This township has irregular boundaries and appears to have been composed anciently of a number of separate estates or clearings in the Forest of Pendle. It lies in the valley of a stream called Admergill Water which enters the township from Yorkshire through a clough named the Hole and flows south and east till it is joined by the stream from Roughlee; then it turns south to pass through Barrowford proper, consisting of the old hamlets or villages of Higherford and Lowerford, which extend along its right bank. Then the stream, here called Barrowford Beck, is joined by Colne Water coming from the east and shortly afterwards turns west round the hamlet of Newbridge, and then, becoming the eastern boundary, flows south as Pendle Water to join the Calder. At the north end of the township, on the borders of Yorkshire, are Wheathead and Briercliffe on the west side of this stream and Blacko and Stone Edge on the east side. Wanless stands on the Foulridge boundary to the east of Blacko. Barrowford village has Crow Trees on the north, Park Hill and Ing to the east, and Fulshaw to the west. On the south-west border stands Carr Hall, with Laund to the north, and the former hamlet of Rishton Thorns to the north-west. The hills rise up on each side of the stream. In the north-west at Wheathead on the border of Twiston and further north on the county border, heights over 1,250 ft. above sea level are attained, while in the northeast, also on the county boundary, 1,000 ft. is reached at Blacko Hill. (fn. 1) West of Barrowford the hills rise from 380 ft. at the beck to over 800 ft. on the border of Roughlee, by Noggarth End. (fn. 2) The area is 2,365½ acres and in 1901 the population numbered 5,448.
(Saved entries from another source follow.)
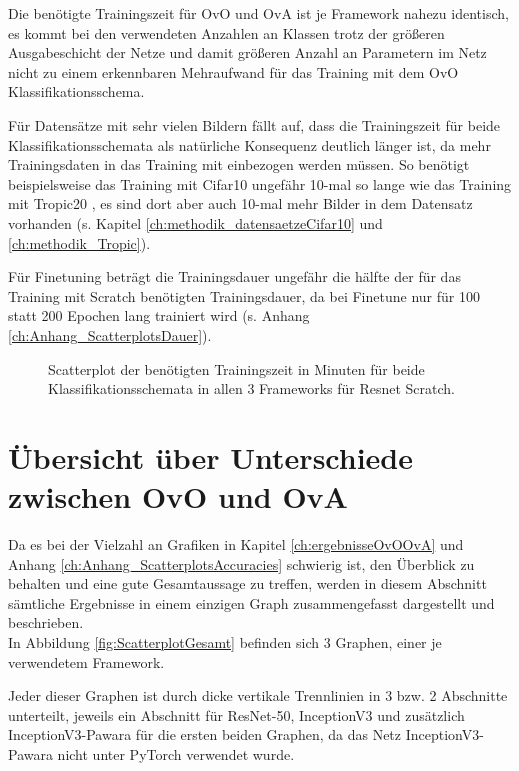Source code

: Die benötigte Trainingszeit für OvO und OvA ist je Framework nahezu identisch, es kommt bei den verwendeten Anzahlen an Klassen trotz der größeren Ausgabeschicht der Netze und damit größeren Anzahl an Parametern im Netz nicht zu einem erkennbaren Mehraufwand für das Training mit dem OvO Klassifikationsschema.

Für Datensätze mit sehr vielen Bildern fällt auf, dass die Trainingszeit für beide Klassifikationsschemata als natürliche Konsequenz deutlich länger ist, da mehr Trainingsdaten in das Training mit einbezogen werden müssen. So benötigt beispielsweise das Training mit Cifar10 \cite{cifar10} ungefähr 10-mal so lange wie das Training mit Tropic20 \cite{pawaraWebsiteDatensaetze}, es sind dort aber auch 10-mal mehr Bilder in dem Datensatz vorhanden (s. Kapitel \ref{ch:methodik_datensaetzeCifar10} und \ref{ch:methodik_Tropic}).

Für Finetuning beträgt die Trainingsdauer ungefähr die hälfte der für das Training mit Scratch benötigten Trainingsdauer, da bei Finetune nur für 100 statt 200 Epochen lang trainiert wird (s. Anhang \ref{ch:Anhang_ScatterplotsDauer}).


\begin{figure}[H]
\begin{adjustbox}{width=\textwidth, center}

\end{adjustbox}
\caption{Scatterplot der benötigten Trainingszeit in Minuten für beide Klassifikationsschemata in allen 3 Frameworks für Resnet Scratch.}
\label{fig:ScatterplotRS-dauer}
\end{figure}

\section{Übersicht über Unterschiede zwischen OvO und OvA}
Da es bei der Vielzahl an Grafiken in Kapitel \ref{ch:ergebnisseOvOOvA} und Anhang \ref{ch:Anhang_ScatterplotsAccuracies} schwierig ist, den Überblick zu behalten und eine gute Gesamtaussage zu treffen, werden in diesem Abschnitt sämtliche Ergebnisse in einem einzigen Graph zusammengefasst dargestellt und beschrieben.\\

In Abbildung \ref{fig:ScatterplotGesamt} befinden sich 3 Graphen, einer je verwendetem Framework.

Jeder dieser Graphen ist durch dicke vertikale Trennlinien in 3 bzw. 2 Abschnitte unterteilt, jeweils ein Abschnitt für ResNet-50, InceptionV3 und zusätzlich InceptionV3-Pawara für die ersten beiden Graphen, da das Netz InceptionV3-Pawara nicht unter PyTorch \cite{pytorch} verwendet wurde.


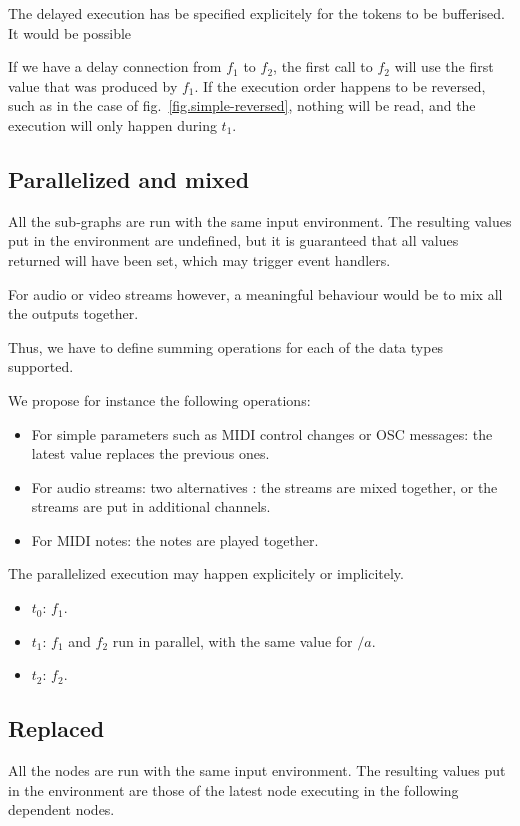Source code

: \documentclass{article}
\begin{document}
    The delayed execution has be specified explicitely for the tokens to be bufferised.
    It would be possible
    
    If we have a delay connection from $f_1$ to $f_2$, the first call to $f_2$ will use the first value that was produced by $f_1$.
    If the execution order happens to be reversed, such as in the case of fig.~\ref{fig.simple-reversed}, nothing will be read, and the execution will only happen during $t_1$.
	
	\subsection{Parallelized and mixed}
	All the sub-graphs are run with the same input environment. 
	The resulting values put in the environment are undefined, but it is guaranteed that all values returned will have been set, which may trigger event handlers.
    
    For audio or video streams however, a meaningful behaviour would be to mix all the outputs together.
    
    Thus, we have to define summing operations for each of the data types supported.
    
    We propose for instance the following operations: 
    \begin{itemize}
        \item For simple parameters such as MIDI control changes or OSC messages: the latest value replaces the previous ones.
        \item For audio streams: two alternatives : the streams are mixed together, or the streams are put in additional channels.
        \item For MIDI notes: the notes are played together.
    \end{itemize}

    The parallelized execution may happen explicitely or implicitely.

    \begin{itemize}
        \item $t_0$: $f_1$.
        \item $t_1$: $f_1$ and $f_2$ run in parallel, with the same value for $/a$.
        \item $t_2$: $f_2$. 
    \end{itemize}
     
	\subsection{Replaced}
	All the nodes are run with the same input environment. 
	The resulting values put in the environment are those of the latest node executing in the following dependent nodes.
    
\end{document}
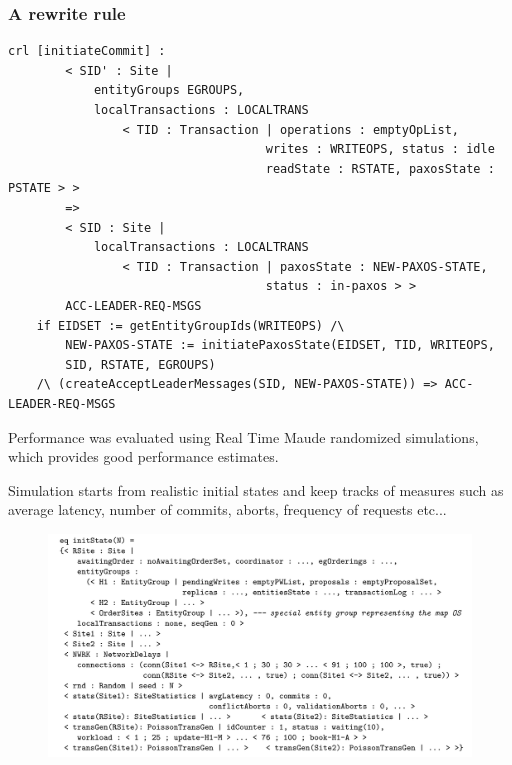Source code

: \documentclass{beamer}
\begin{document}
\begin{frame}[fragile]
    \frametitle{A rewrite rule}
    \scriptsize
    \begin{lstlisting}[language=maude]
    crl [initiateCommit] :
        < SID' : Site |
            entityGroups EGROUPS,
            localTransactions : LOCALTRANS
                < TID : Transaction | operations : emptyOpList,
                                    writes : WRITEOPS, status : idle
                                    readState : RSTATE, paxosState : PSTATE > >
        =>
        < SID : Site |
            localTransactions : LOCALTRANS
                < TID : Transaction | paxosState : NEW-PAXOS-STATE,
                                    status : in-paxos > >
        ACC-LEADER-REQ-MSGS
    if EIDSET := getEntityGroupIds(WRITEOPS) /\
        NEW-PAXOS-STATE := initiatePaxosState(EIDSET, TID, WRITEOPS,
        SID, RSTATE, EGROUPS)
    /\ (createAcceptLeaderMessages(SID, NEW-PAXOS-STATE)) => ACC-LEADER-REQ-MSGS
        \end{lstlisting}
\end{frame}
\begin{frame}
    \scriptsize
    Performance was evaluated using Real Time Maude randomized simulations, which provides good performance estimates.

    
    \bigskip
    Simulation starts from realistic initial states and keep tracks of measures such as 
    average latency, number of commits, aborts, frequency of requests etc...
    \begin{figure}
        \includegraphics[width=\textwidth,height=\textheight,keepaspectratio]{img/init.png}
    \end{figure}
\end{frame}
\end{document}
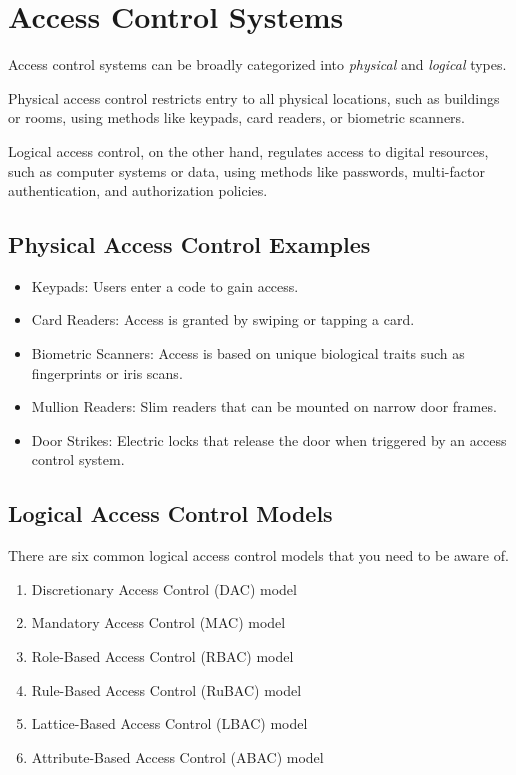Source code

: \chapter{Access Control Systems}
Access control systems can be broadly categorized into \textit{physical} and \textit{logical} types. 

Physical access control restricts entry to all physical locations, such as buildings or rooms, using methods like keypads, card readers, or biometric scanners.

Logical access control, on the other hand, regulates access to digital resources, such as computer systems or data, using methods like passwords, multi-factor authentication, and authorization policies.

\section{Physical Access Control Examples}
\begin{itemize}
    \item Keypads: Users enter a code to gain access.
    \item Card Readers: Access is granted by swiping or tapping a card.
    \item Biometric Scanners: Access is based on unique biological traits such as fingerprints or iris scans.
    \item Mullion Readers: Slim readers that can be mounted on narrow door frames.
    \item Door Strikes: Electric locks that release the door when triggered by an access control system.
\end{itemize}

\section{Logical Access Control Models}
There are six common logical access control models that you need to be aware of. 
\begin{enumerate}
    \item Discretionary Access Control (DAC) model
    \item Mandatory Access Control (MAC) model
    \item Role-Based Access Control (RBAC) model
    \item Rule-Based Access Control (RuBAC) model
    \item Lattice-Based Access Control (LBAC) model
    \item Attribute-Based Access Control (ABAC) model
\end{enumerate}

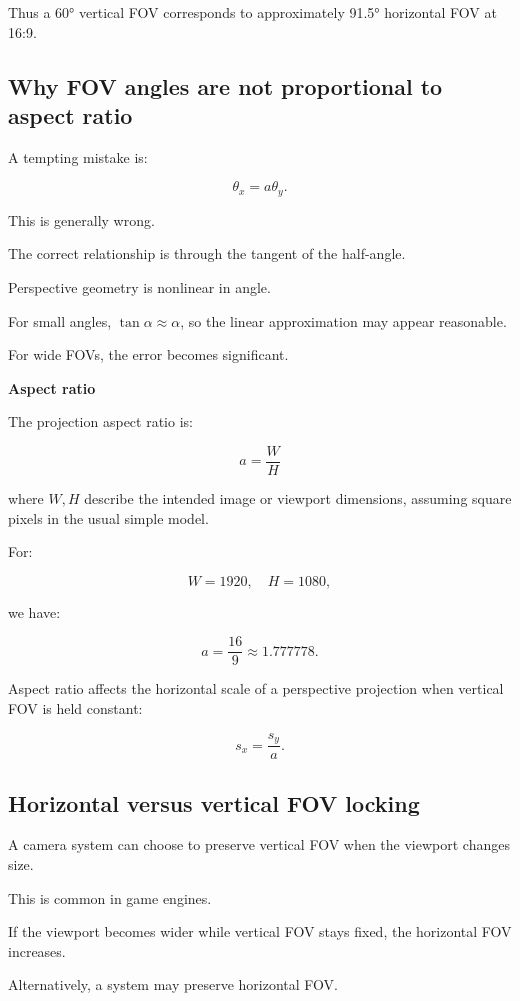 Thus a 60° vertical FOV corresponds to approximately 91.5° horizontal FOV at 16:9.

\subsection{Why FOV angles are not proportional to aspect ratio}\label{02-foundations-ii-ch033-why-fov-angles-are-not-proportional-to-aspect-ratio}

A tempting mistake is:

\[
 \theta_x=a\theta_y.
\]

This is generally wrong.

The correct relationship is through the tangent of the half-angle.

Perspective geometry is nonlinear in angle.

For small angles, \(\tan\alpha\approx\alpha\), so the linear approximation may appear reasonable.

For wide FOVs, the error becomes significant.

\textbf{Aspect ratio}

The projection aspect ratio is:

\[
 \boxed{ a=\frac WH }
\]

where \(W,H\) describe the intended image or viewport dimensions, assuming square pixels in the usual simple model.

For:

\[
 W=1920,\quad H=1080,
\]

we have:

\[
 \boxed{ a=\frac{16}{9}\approx1.777778 }.
\]

Aspect ratio affects the horizontal scale of a perspective projection when vertical FOV is held constant:

\[
 s_x=\frac{s_y}{a}.
\]

\subsection{Horizontal versus vertical FOV locking}\label{02-foundations-ii-ch033-horizontal-versus-vertical-fov-locking}

A camera system can choose to preserve vertical FOV when the viewport changes size.

This is common in game engines.

If the viewport becomes wider while vertical FOV stays fixed, the horizontal FOV increases.

Alternatively, a system may preserve horizontal FOV.

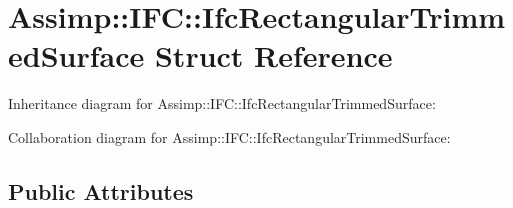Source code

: \hypertarget{struct_assimp_1_1_i_f_c_1_1_ifc_rectangular_trimmed_surface}{\section{Assimp\+:\+:I\+F\+C\+:\+:Ifc\+Rectangular\+Trimmed\+Surface Struct Reference}
\label{struct_assimp_1_1_i_f_c_1_1_ifc_rectangular_trimmed_surface}
}


Inheritance diagram for Assimp\+:\+:I\+F\+C\+:\+:Ifc\+Rectangular\+Trimmed\+Surface\+:


Collaboration diagram for Assimp\+:\+:I\+F\+C\+:\+:Ifc\+Rectangular\+Trimmed\+Surface\+:
\subsection*{Public Attributes}
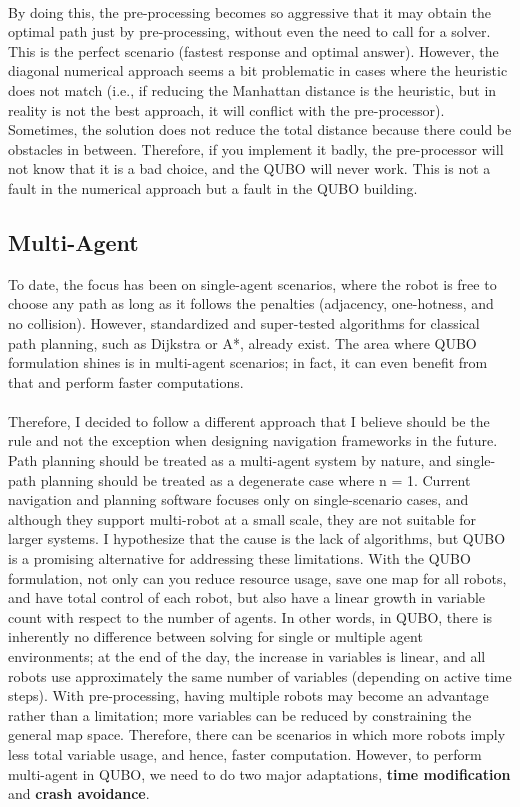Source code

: \documentclass[11pt]{article}
\begin{document}
\\
By doing this, the pre-processing becomes so aggressive that it may obtain the optimal path just by pre-processing, without even the need to call for a solver. This is the perfect scenario (fastest response and optimal answer). However, the diagonal numerical approach seems a bit problematic in cases where the heuristic does not match (i.e., if reducing the Manhattan distance is the heuristic, but in reality is not the best approach, it will conflict with the pre-processor). Sometimes, the solution does not reduce the total distance because there could be obstacles in between. Therefore, if you implement it badly, the pre-processor will not know that it is a bad choice, and the QUBO will never work. This is not a fault in the numerical approach but a fault in the QUBO building.

\subsection{Multi-Agent}

To date, the focus has been on single-agent scenarios, where the robot is free to choose any path as long as it follows the penalties (adjacency, one-hotness, and no collision). However, standardized and super-tested algorithms for classical path planning, such as Dijkstra or A*, already exist. The area where QUBO formulation shines is in multi-agent scenarios; in fact, it can even benefit from that and perform faster computations. \\
\\
Therefore, I decided to follow a different approach that I believe should be the rule and not the exception when designing navigation frameworks in the future. Path planning should be treated as a multi-agent system by nature, and single-path planning should be treated as a degenerate case where n = 1. Current navigation and planning software focuses only on single-scenario cases, and although they support multi-robot at a small scale, they are not suitable for larger systems. I hypothesize that the cause is the lack of algorithms, but QUBO is a promising alternative for addressing these limitations. With the QUBO formulation, not only can you reduce resource usage, save one map for all robots, and have total control of each robot, but also have a linear growth in variable count with respect to the number of agents. In other words, in QUBO, there is inherently no difference between solving for single or multiple agent environments; at the end of the day, the increase in variables is linear, and all robots use approximately the same number of variables (depending on active time steps). With pre-processing, having multiple robots may become an advantage rather than a limitation; more variables can be reduced by constraining the general map space. Therefore, there can be scenarios in which more robots imply less total variable usage, and hence, faster computation. However, to perform multi-agent in QUBO, we need to do two major adaptations, \textbf{time modification} and \textbf{crash avoidance}.
\end{document}
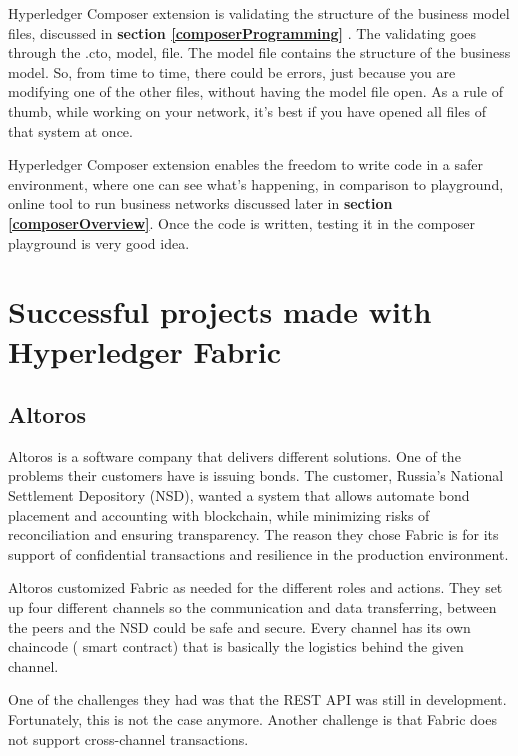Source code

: \documentclass[a4paper,11pt]{report}
\begin{document}
Hyperledger Composer extension is validating the structure of the business model files, discussed in \textbf{section \ref{composerProgramming}} . The validating goes through the .cto, model, file. The model file contains the structure of the business model. So, from time to time, there could be errors, just because you are modifying one of the other files, without having the model file open. As a rule of thumb, while working on your network, it’s best if you have opened all files of that system at once.
  
Hyperledger Composer extension  enables the freedom to write code in a safer environment, where one can see what's happening, in comparison to playground, online tool to run business networks discussed later in \textbf{section \ref{composerOverview}}. Once the code is written, testing it in the composer playground is very good idea. 


\section{Successful projects made with Hyperledger Fabric}
\label{successfulFabric}

\subsection{Altoros}
\label{altoros}
Altoros is a software company that delivers different solutions. One of the problems their customers have is issuing bonds. The customer, Russia's National Settlement Depository (NSD), wanted a system that allows automate bond placement and accounting with blockchain, while minimizing risks of reconciliation and ensuring transparency. The reason they chose Fabric is for its support of confidential transactions and resilience in the production environment. \cite{altoros}

	Altoros customized Fabric as needed for the different roles and actions. They set up four different channels so the communication and data transferring, between the peers and the NSD could be safe and secure. Every channel has its own chaincode ( smart contract) that is basically the logistics behind the given channel.
	
	One of the challenges they had was that the REST API was still in development. Fortunately, this is not the case anymore. Another challenge is that Fabric does not support cross-channel transactions. \cite{altorosDemo}
	
\end{document}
The principal road is that from Nelson north by New Bridge through Barrowford and Blacko into Yorkshire. From Barrowford other roads branch out to Colne on the east and the forest townships on the west; there are various cross roads. The Nelson and Colne railway does not enter this township, but the Leeds and Liverpool Canal crosses the eastern side; for the service of it there is a large reservoir.
There are large cotton-mills at Barrowford and Newbridge. The land is chiefly used for pasture, there being 8 acres of arable land, 2,178 acres in permanent grass and 16½ acres of woods and plantations. The soil and subsoil are clayey with sand in places lying upon sandstone rock.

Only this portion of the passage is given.